GKS Katowice chce kupić Mateusza Kowalczyka
GKS Katowice niespodziewanie zajmuje 10. miejsce w tabeli PKO BP Ekstraklasy po 23 meczach. Duża w tym zasługa piłkarzy, którzy trafili na Bukową w letnim okienku transferowym. Jednym z nich jest Mateusz Kowalczyk. 20-latek został wypożyczony z duńskiego Brondby IF.
Środkowy pomocnik bardzo szybko wywalczył sobie miejsce w pierwszym składzie katowiczan. W 21 meczach Ekstraklasy strzelił trzy gole i zaliczył trzy asysty. Co więcej, Kowalczyk dostał już swoje pierwsze powołanie do seniorskiej reprezentacji Polski.
Kibice “Gieksy” mogli jednak martwić się o przyszłość swojej młodej gwiazdy. Wszystko przez to, że kwota wykupu piłkarza wynosi aż milion euro. Zaskakujące informacje w sprawie Kowalczyka przekazał duński “Tipsbladet”. Okazuje się, że zespół z Katowic jest gotów pobić swój rekord transferowy. Portal twierdzi, że władze klubu widzą w 20-latku zawodnika, na którym można jeszcze dużo zarobić.

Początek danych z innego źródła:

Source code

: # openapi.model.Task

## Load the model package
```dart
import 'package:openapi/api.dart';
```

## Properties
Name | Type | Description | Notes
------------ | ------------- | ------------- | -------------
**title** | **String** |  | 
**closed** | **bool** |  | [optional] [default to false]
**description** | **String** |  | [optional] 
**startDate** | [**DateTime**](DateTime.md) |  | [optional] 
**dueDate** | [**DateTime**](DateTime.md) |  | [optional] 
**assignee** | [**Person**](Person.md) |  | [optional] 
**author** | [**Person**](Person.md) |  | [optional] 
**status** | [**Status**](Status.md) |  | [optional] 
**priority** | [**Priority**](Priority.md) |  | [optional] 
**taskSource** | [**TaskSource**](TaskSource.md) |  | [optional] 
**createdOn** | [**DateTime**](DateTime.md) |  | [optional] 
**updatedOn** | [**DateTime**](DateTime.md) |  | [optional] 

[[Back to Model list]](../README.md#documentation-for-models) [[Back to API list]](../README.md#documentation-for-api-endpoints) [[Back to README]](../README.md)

Co więcej, duński klub może nawet obniżyć swoje oczekiwania finansowe, jeśli katowiczanie podzielą się zyskami z następnego transferu piłkarza. Wszystko ma jednak zależeć od tego, czy podopieczni Rafała Góraka utrzymają się w PKO BP Ekstraklasie. Obecnie GKS Katowice ma osiem punktów przewagi nad strefą spadkową.
Kontrakt Mateusza Kowalczyka z Brondby wygasa dopiero w czerwcu 2027. Do tej pory młodzieżowy reprezentant Polski zaliczył trzy występy w barwach klubu z Kopenhagi.